Responsible for managing and preparing 510(k) submissions to obtain FDA clearance to commercially distribute product; Provides documentation and support for the submission/maintenance of regulatory documents for international regulatory bodies; Reviews complaints/adverse events for submission of MDRs; Review and approve test protocols/reports and other documentation/information for regulatory submissions from various functional areas and check for errors, legibility, and missing information; Participate in project development teams and review plans, reports, risk management, risk assessments and design reviews associated with product and process projects; Provide regulatory assessments for manufacturing, line extensions, design changes, and validation activities; Participates in internal/external audits and prepares responses to support audit findings or other respective actions related to such audits; Conduct regulatory review and approval of change orders, CAPA/nonconformance, and related project documentation; Assist with label and IFU development and review for compliance before release; Review promotional material to ensure compliance with applicable regulations; Implement and maintain unique identifier (UDI) activities for implementation/compliance; Assists with FMEA risk assessments; Maintain and disseminate current knowledge base of existing regulations, standards, or guidance documents and proactively seek and find information to help resolve questions related to assigned projects; Develops and implements company policies and procedures; Assists in archiving regulatory documentation and maintaining related repository.
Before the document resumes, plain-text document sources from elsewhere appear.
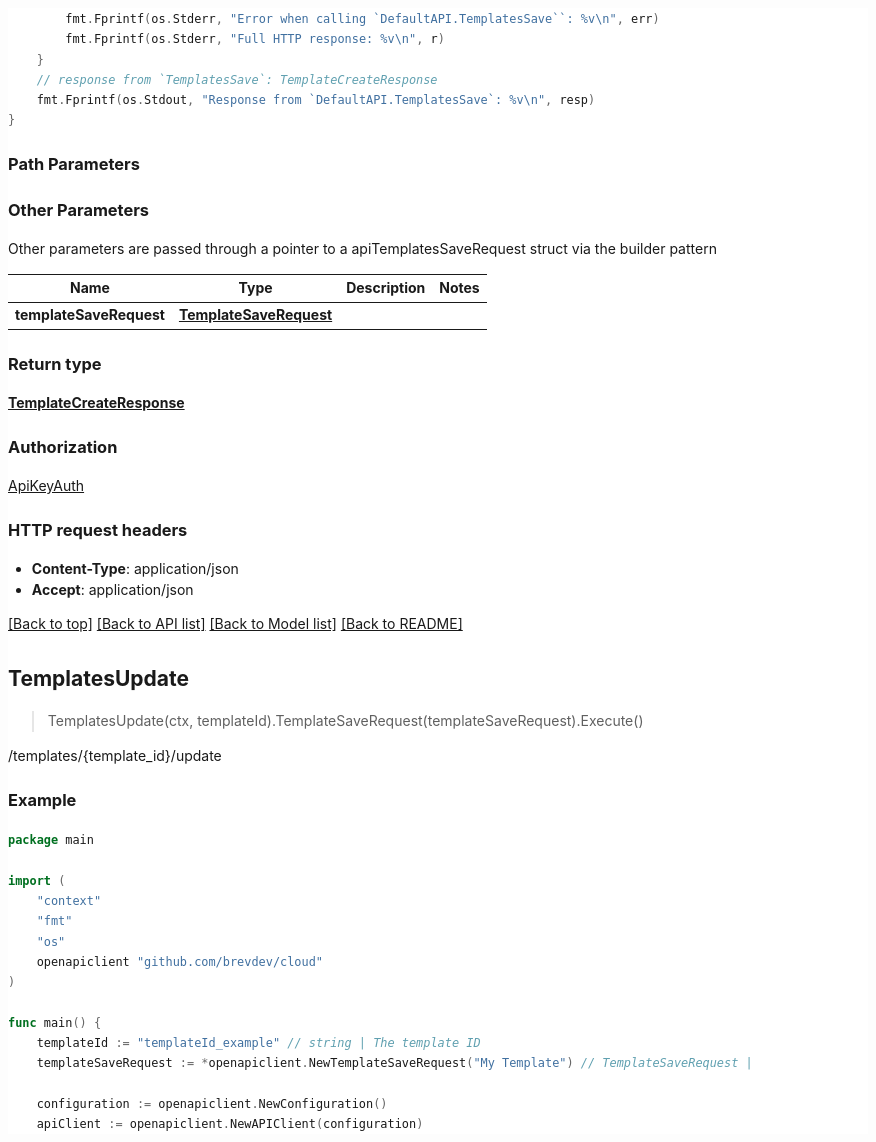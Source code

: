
 ```go
		fmt.Fprintf(os.Stderr, "Error when calling `DefaultAPI.TemplatesSave``: %v\n", err)
		fmt.Fprintf(os.Stderr, "Full HTTP response: %v\n", r)
	}
	// response from `TemplatesSave`: TemplateCreateResponse
	fmt.Fprintf(os.Stdout, "Response from `DefaultAPI.TemplatesSave`: %v\n", resp)
}
```

### Path Parameters



### Other Parameters

Other parameters are passed through a pointer to a apiTemplatesSaveRequest struct via the builder pattern


Name | Type | Description  | Notes
------------- | ------------- | ------------- | -------------
 **templateSaveRequest** | [**TemplateSaveRequest**](TemplateSaveRequest.md) |  | 

### Return type

[**TemplateCreateResponse**](TemplateCreateResponse.md)

### Authorization

[ApiKeyAuth](../README.md#ApiKeyAuth)

### HTTP request headers

- **Content-Type**: application/json
- **Accept**: application/json

[[Back to top]](#) [[Back to API list]](../README.md#documentation-for-api-endpoints)
[[Back to Model list]](../README.md#documentation-for-models)
[[Back to README]](../README.md)


## TemplatesUpdate

> TemplatesUpdate(ctx, templateId).TemplateSaveRequest(templateSaveRequest).Execute()

/templates/{template_id}/update



### Example

```go
package main

import (
	"context"
	"fmt"
	"os"
	openapiclient "github.com/brevdev/cloud"
)

func main() {
	templateId := "templateId_example" // string | The template ID
	templateSaveRequest := *openapiclient.NewTemplateSaveRequest("My Template") // TemplateSaveRequest | 

	configuration := openapiclient.NewConfiguration()
	apiClient := openapiclient.NewAPIClient(configuration)
```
Qualifications: Minimum of Bachelor's degree in technical field (i.e.
Bioengineering, Electrical Engineering, Mechanical Engineering or other technical field); Experience and knowledge of FDA 21 CFR Part 820 and 510K submission requirements; Experience and knowledge of Canadian Medical Device Regulations, MDD, MDSAP and ISO standards preferred; Minimum of three years medical device experience; Working knowledge of QMS systems and functionality; Previous 510(k) submissions; preferred Ability to work in a fast paced, collaborative team environment; Ability to handle multiple projects and coordinate cross functional teams; Ability to communicate effectively with management, direct reports and external vendors; Ability to write technical documents (procedures, test methods, protocols and reports); Ability to recommend technical solutions; Ability to specify regulatory requirements for products; Ability to work with little supervision; Ability to use personal computers including software such as: Word, PowerPoint, Excel, Project and Minitab; Self-starter and highly motivated.